◆ **Data excerpts**:
···
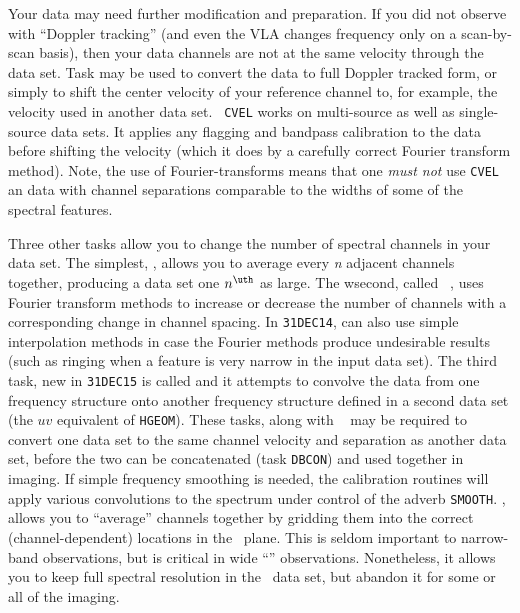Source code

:      Your  data may need further modification and
preparation.  If you did not observe with ``Doppler tracking'' (and
even the VLA changes frequency only on a scan-by-scan basis), then
your data channels are not at the same velocity through the data set.
Task {\tt {}} may be used to convert the data to full Doppler
tracked form, or simply to shift the center velocity of your reference
channel to, for example, the velocity used in another data set.  {\tt
CVEL} works on multi-source as well as single-source data sets.  It
applies any flagging and bandpass calibration to the data before
shifting the velocity (which it does by a carefully correct Fourier
transform method).  Note, the use of Fourier-transforms means that one
{\it must not} use {\tt CVEL} an data with channel separations
comparable to the widths of some of the spectral features.

     Three other tasks allow you to change the number of spectral
channels in your data set.  The simplest, {\tt {}}, allows
you to average every {\it n\/} adjacent channels together, producing a
data set one $n^{\uth}$ as large.  The wsecond, called {\tt
{}}, uses Fourier transform methods to increase or decrease
the number of channels with a corresponding change in channel spacing.
In {\tt 31DEC14}, {\tt {}} can also use simple interpolation
methods in case the Fourier methods produce undesirable results (such
as ringing when a feature is very narrow in the input data set).  The
third task, new in {\tt 31DEC15} is called {\tt {}} and it
attempts to convolve the data from one frequency structure onto
another frequency structure defined in a second data set (the $uv$
equivalent of {\tt HGEOM})\@.  These tasks, along with {\tt
{}} may be required to convert one data set to the same
channel velocity and separation as another data set, before the two
can be concatenated (task {\tt DBCON}) and used together in imaging.
If simple frequency smoothing is needed, the calibration routines will
apply various convolutions to the spectrum under control of the adverb
{\tt SMOOTH}\@.  {\tt {}}, allows you to ``average''
channels together by gridding them into the correct
(channel-dependent) locations in the \uv\ plane.  This is seldom
important to narrow-band observations, but is critical in wide
``'' observations.  Nonetheless, it allows
you to keep full spectral resolution in the \uv\ data set, but abandon
it for some or all of the imaging.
···
◆ **About this exercise**: Return, from the material above, every line with the word "convert".

◆ **Expected answer**:
Task {\tt {}} may be used to convert the data to full Doppler
{}} may be required to convert one data set to the same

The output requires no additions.